Après une présentation générale de certains aspects de l’administration et de la fonction publique en Prusse vers 1800, dans lesquelles von Held exerçait, l’ouvrage retrace les étapes qui jalonnent sa biographie en mettant l’accent sur ses activités journalistiques qui lui valurent souvent d’être censuré (181). Un poème publié à l’occasion de l’anniversaire de Frédéric-Guillaume II, bien qu’il ne figure malheureusement pas en annexe, permet par exemple à l’autrice de mettre en lumière les aspirations de von Held. Ne rendant pas hommage au monarque, le poème honorait l’esprit public et présentait des tendances libertaires et cosmopolites. Censuré et exilé, le pamphlétaire eut néanmoins l’avantage de se trouver à proximité de Berlin, véritable centre culturel autour de 1800. Contrairement à ce que Varnhagen von Ense a pu écrire, Anna Joisten révèle que von Held disposait de »liens actifs dans les cercles journalistiques éclairés de la ville«, dont le célèbre philosophe Fichte, également controversé, et dont l’ouvrage Der geschlossene Handelsstaat était très apprécié par von Held (197).

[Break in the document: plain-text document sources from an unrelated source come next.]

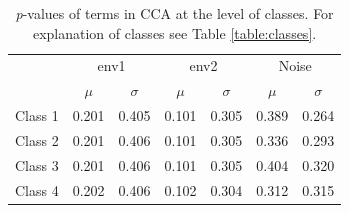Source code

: 		\begin{table}[h!] 
			
			\small	
			\caption{\textit{p}-values of terms in CCA at the level of classes. For explanation of classes see Table \ref{table:classes}.}
			\centering
			
			\begin{tabular}{@{}lcccccc@{}}
				
				\toprule
				
				& \multicolumn{2}{c}{env1} & \multicolumn{2}{c}{env2} & \multicolumn{2}{c}{Noise}\\\cmidrule(l){2-3} \cmidrule(l){4-5} \cmidrule(l){6-7}
				& $\mu$ & $\sigma$ & $\mu$ & $\sigma$ & $\mu$ & $\sigma$\\
				\hline
				Class 1 & 0.201 & 0.405 & 0.101 & 0.305 & 0.389 & 0.264\\ %
				Class 2 & 0.201 & 0.406 & 0.101 & 0.305 & 0.336 & 0.293\\ %
				Class 3 & 0.201 & 0.406 & 0.101 & 0.305 & 0.404 & 0.320\\ %
				Class 4 & 0.202 & 0.406 & 0.102 & 0.304 & 0.312 & 0.315\\ %
				\toprule
				
			\end{tabular}
			
			\label{tab:ccasm1}
			
		\end{table}    
		    
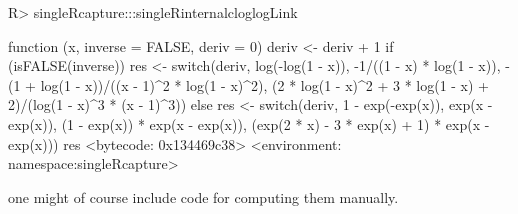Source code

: \documentclass[
]{jss}
\newcommand{\1}{\mathcal{I}} \newcommand{\bx}{\boldsymbol{x}}
\begin{document}
\begin{CodeChunk}
\begin{CodeInput}
R> singleRcapture:::singleRinternalcloglogLink
\end{CodeInput}
\begin{CodeOutput}
function (x, inverse = FALSE, deriv = 0) 
{
    deriv <- deriv + 1
    if (isFALSE(inverse)) {
        res <- switch(deriv, log(-log(1 - x)), -1/((1 - x) * 
            log(1 - x)), -(1 + log(1 - x))/((x - 1)^2 * log(1 - 
            x)^2), (2 * log(1 - x)^2 + 3 * log(1 - x) + 2)/(log(1 - 
            x)^3 * (x - 1)^3))
    }
    else {
        res <- switch(deriv, 1 - exp(-exp(x)), exp(x - exp(x)), 
            (1 - exp(x)) * exp(x - exp(x)), (exp(2 * x) - 3 * 
                exp(x) + 1) * exp(x - exp(x)))
    }
    res
}
<bytecode: 0x134469c38>
<environment: namespace:singleRcapture>
\end{CodeOutput}
\end{CodeChunk}

\normalsize

one might of course include code for computing them manually.


\end{document}
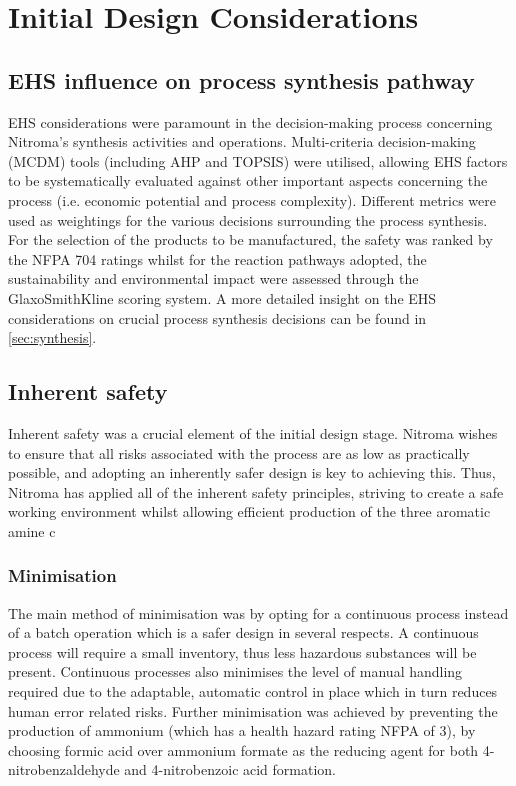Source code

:  
\section{Initial Design Considerations}

\subsection{EHS influence on process synthesis pathway}

EHS considerations were paramount in the decision-making process concerning Nitroma’s synthesis activities and operations. Multi-criteria decision-making (MCDM) tools (including AHP and TOPSIS) were utilised, allowing EHS factors to be systematically evaluated against other important aspects concerning the process (i.e. economic potential and process complexity). Different metrics were used as weightings for the various decisions surrounding the process synthesis. For the selection of the products to be manufactured, the safety was ranked by the NFPA 704 ratings whilst for the reaction pathways adopted, the sustainability and environmental impact were assessed through the GlaxoSmithKline scoring system. A more detailed insight on the EHS considerations on crucial process synthesis decisions can be found in \cref{sec:synthesis}. 

\subsection{Inherent safety}
\label{sec:inherentsafety}

Inherent safety was a crucial element of the initial design stage. Nitroma wishes to ensure that all risks associated with the process are as low as practically possible, and adopting an inherently safer design is key to achieving this. Thus, Nitroma has applied all of the inherent safety principles, striving to create a safe working environment whilst allowing efficient production of the three aromatic amine c

\subsubsection{Minimisation}
The main method of minimisation was by opting for a continuous process instead of a batch operation which is a safer design in several respects. A continuous process will require a small inventory, thus less hazardous substances will be present. Continuous processes also minimises the level of manual handling required due to the adaptable, automatic control in place which in turn reduces human error related risks. 
Further minimisation was achieved by preventing the production of ammonium (which has a health hazard rating NFPA of 3), by choosing formic acid over ammonium formate as the reducing agent for both 4-nitrobenzaldehyde and 4-nitrobenzoic acid formation.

Avant de publier anonymement Die wahren Jacobiner im preussischen Staate oder actenmässige Darstellung der bösen Ränke und betrügerischen Dienstführungzweyer preussischer Staatsminister en 1801, Hans von Held travailla comme fonctionnaire en Silésie puis au sud de la Prusse (224–328). C’est par ce biais qu’il s’intéressa à l’administration provinciale et devint l’un des premiers publicistes à aborder ce thème dans un ouvrage (324).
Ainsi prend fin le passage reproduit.